Time:10:00 - 11:30 AM,4March, 2024
Speaker:ProfessorDai Hongyan, CUFE Business School
Abstract:
Fueled by the widespread adoption of algorithms and artificial intelligence (AI), the use of chatbots has become increasingly popular in various business contexts. In this paper, we study how to effectively and appropriately use voice chatbots, particularly by leveraging two design features: identity disclosure and anthropomorphism, and evaluate their impact on the firm operational performance. In collaboration with a large truck-sharing platform, we conducted a field experiment that randomly assigned 11,000 truck drivers to receive outbound calls from the voice chatbot dispatcher of our focal platform. Our empirical results suggest that disclosing the identity of the chatbot at the beginning of the conversation negatively affects operational performance, leading to a reduced response rate. However, humanizing the voice chatbot by adding our proposed anthropomorphism features (i.e., interjections and filler words) significantly improves response rate, conversation length, and order acceptance intention. Moreover, interestingly, even when the chatbot’s identity is disclosed along with humanizing features, the operational outcomes still improve.
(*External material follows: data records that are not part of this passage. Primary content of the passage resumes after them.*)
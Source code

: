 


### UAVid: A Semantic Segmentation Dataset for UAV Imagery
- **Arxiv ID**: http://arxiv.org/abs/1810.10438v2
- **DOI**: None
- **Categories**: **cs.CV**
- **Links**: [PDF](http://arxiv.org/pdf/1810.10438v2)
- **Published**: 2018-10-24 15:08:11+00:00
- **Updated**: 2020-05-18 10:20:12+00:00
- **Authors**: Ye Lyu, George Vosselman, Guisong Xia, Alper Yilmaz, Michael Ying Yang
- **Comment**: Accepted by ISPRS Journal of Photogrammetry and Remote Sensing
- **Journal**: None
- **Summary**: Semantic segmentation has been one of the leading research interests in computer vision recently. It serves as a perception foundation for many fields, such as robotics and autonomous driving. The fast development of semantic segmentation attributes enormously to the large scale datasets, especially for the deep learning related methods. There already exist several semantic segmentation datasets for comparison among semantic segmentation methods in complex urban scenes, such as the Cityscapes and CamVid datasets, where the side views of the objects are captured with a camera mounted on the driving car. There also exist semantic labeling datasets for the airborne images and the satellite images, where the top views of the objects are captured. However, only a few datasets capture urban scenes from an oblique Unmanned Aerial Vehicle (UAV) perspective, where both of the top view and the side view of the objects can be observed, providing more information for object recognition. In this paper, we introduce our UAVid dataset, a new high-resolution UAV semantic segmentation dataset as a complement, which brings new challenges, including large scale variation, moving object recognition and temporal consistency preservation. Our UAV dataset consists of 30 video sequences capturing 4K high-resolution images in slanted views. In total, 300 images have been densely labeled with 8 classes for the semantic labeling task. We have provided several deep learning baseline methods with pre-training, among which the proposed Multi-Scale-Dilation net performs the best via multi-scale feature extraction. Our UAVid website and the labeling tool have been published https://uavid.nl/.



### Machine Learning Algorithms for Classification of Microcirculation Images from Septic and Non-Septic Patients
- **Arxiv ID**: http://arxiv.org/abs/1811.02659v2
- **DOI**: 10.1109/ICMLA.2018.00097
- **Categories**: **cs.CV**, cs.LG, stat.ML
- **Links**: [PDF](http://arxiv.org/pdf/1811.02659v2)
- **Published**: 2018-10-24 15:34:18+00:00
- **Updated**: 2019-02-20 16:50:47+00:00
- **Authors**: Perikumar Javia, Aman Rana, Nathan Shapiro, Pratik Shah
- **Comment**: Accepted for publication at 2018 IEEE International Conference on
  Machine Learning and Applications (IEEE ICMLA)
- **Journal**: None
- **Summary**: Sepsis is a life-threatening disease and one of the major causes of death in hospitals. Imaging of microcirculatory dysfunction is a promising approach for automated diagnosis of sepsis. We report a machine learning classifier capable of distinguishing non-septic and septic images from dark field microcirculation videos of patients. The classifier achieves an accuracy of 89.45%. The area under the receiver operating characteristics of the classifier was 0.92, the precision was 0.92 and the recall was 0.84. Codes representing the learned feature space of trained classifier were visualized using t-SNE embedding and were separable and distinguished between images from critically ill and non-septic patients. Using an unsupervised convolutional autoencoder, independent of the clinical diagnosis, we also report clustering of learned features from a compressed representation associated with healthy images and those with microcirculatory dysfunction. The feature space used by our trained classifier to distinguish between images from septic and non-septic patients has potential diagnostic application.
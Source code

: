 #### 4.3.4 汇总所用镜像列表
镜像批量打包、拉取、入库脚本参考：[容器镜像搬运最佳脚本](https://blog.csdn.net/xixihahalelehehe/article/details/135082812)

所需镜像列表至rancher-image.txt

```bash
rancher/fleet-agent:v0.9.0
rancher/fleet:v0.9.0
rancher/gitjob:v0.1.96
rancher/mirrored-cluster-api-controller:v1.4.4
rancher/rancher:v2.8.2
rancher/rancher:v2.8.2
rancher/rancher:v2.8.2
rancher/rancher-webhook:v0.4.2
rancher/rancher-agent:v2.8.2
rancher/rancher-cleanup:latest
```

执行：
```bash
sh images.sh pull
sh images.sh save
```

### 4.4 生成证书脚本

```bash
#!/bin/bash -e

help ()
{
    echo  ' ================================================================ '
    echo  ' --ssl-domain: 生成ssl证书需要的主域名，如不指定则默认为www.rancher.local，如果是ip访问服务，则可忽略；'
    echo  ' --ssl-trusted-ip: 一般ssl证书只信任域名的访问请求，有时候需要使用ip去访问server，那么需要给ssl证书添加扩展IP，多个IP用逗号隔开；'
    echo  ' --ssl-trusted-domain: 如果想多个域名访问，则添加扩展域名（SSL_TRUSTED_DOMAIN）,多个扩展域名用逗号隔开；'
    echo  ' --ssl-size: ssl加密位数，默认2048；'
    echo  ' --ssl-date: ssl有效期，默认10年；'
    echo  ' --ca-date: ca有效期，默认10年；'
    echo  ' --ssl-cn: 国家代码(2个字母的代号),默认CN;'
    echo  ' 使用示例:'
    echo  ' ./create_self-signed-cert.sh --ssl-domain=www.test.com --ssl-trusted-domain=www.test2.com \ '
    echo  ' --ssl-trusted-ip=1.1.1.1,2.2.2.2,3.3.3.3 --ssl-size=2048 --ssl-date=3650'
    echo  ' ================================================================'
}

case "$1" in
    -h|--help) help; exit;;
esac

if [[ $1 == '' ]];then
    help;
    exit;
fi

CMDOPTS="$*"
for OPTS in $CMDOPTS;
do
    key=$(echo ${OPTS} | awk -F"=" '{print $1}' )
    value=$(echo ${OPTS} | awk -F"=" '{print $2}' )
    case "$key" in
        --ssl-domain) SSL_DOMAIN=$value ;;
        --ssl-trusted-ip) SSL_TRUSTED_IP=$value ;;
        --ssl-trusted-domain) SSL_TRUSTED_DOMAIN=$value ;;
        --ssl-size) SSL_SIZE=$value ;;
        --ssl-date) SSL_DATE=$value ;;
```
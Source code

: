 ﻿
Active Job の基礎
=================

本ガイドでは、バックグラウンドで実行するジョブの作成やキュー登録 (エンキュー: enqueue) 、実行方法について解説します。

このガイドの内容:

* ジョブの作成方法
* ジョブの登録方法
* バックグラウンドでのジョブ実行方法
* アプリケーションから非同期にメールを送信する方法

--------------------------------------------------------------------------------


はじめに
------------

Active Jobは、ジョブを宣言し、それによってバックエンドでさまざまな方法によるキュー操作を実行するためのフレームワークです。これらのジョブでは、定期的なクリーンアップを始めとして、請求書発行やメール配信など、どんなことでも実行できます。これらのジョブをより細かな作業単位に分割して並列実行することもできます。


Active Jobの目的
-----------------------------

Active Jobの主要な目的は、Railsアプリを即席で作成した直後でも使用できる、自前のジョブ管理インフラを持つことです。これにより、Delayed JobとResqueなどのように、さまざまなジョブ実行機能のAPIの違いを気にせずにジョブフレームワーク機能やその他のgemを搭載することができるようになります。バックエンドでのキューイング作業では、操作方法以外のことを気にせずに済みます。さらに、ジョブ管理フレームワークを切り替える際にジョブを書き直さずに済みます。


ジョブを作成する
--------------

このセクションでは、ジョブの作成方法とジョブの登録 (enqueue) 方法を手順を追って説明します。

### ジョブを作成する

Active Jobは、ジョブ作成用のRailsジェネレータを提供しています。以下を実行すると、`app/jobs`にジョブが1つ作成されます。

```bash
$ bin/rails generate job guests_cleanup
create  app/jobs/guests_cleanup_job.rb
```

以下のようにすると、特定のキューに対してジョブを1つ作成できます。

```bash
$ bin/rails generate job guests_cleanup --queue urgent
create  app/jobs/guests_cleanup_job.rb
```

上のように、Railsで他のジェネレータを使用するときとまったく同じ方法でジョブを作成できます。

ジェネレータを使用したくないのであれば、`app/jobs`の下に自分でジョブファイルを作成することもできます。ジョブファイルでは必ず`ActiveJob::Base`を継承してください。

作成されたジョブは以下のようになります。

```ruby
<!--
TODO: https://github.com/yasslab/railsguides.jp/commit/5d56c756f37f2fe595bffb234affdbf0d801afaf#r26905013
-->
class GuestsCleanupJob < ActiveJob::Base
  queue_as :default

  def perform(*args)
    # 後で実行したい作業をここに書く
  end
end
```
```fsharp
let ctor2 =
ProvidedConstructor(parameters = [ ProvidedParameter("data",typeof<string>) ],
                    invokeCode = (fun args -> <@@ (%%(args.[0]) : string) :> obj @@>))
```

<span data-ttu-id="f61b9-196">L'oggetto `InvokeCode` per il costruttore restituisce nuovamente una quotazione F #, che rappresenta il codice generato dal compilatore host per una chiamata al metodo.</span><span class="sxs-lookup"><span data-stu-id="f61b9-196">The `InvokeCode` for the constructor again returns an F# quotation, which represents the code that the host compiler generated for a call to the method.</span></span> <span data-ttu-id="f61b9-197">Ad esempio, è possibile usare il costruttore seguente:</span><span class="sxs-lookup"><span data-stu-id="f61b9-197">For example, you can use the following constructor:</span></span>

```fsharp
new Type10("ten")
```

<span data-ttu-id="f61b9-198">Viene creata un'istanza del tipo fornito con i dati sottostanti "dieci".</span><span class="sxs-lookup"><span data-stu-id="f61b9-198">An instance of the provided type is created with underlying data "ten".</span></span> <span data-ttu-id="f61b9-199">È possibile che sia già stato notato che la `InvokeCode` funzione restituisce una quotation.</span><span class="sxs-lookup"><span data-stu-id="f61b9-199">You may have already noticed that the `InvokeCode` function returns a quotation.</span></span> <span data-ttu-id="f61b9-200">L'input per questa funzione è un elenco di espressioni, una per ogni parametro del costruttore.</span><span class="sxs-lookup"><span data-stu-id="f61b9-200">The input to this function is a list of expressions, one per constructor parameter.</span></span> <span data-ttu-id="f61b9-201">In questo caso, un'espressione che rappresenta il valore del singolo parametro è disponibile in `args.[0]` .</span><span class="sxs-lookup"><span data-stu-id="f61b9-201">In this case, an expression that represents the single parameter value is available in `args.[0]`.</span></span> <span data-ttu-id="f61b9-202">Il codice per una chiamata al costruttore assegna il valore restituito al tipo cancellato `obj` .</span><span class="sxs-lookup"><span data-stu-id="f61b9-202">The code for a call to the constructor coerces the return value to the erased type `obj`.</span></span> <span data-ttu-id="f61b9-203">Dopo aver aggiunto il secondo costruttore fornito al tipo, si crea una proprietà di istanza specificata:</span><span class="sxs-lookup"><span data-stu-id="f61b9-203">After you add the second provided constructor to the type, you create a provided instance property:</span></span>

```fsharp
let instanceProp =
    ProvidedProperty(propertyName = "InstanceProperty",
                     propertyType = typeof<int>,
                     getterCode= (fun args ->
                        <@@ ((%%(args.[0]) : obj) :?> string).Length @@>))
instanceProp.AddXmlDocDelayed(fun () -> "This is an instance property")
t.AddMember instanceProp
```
The magnitude of improvement is comparable to the enhancement achieved by humanizing the chatbot without disclosing its identity. This finding suggests that enhancing anthropomorphism may potentially counteract the negative effects of chatbot identity disclosure. Finally, we propose one plausible explanation for the performance improvement—the enhanced trust between humans and algorithms and provide empirical evidence that drivers are more likely to disclose information to chatbot dispatchers with anthropomorphism features. Our proposed anthropomorphism improvement solutions are currently being implemented and utilized by our collaborator platform. On a broader note, this study contributes valuable insights into the effective implementation of voice chatbots in business settings.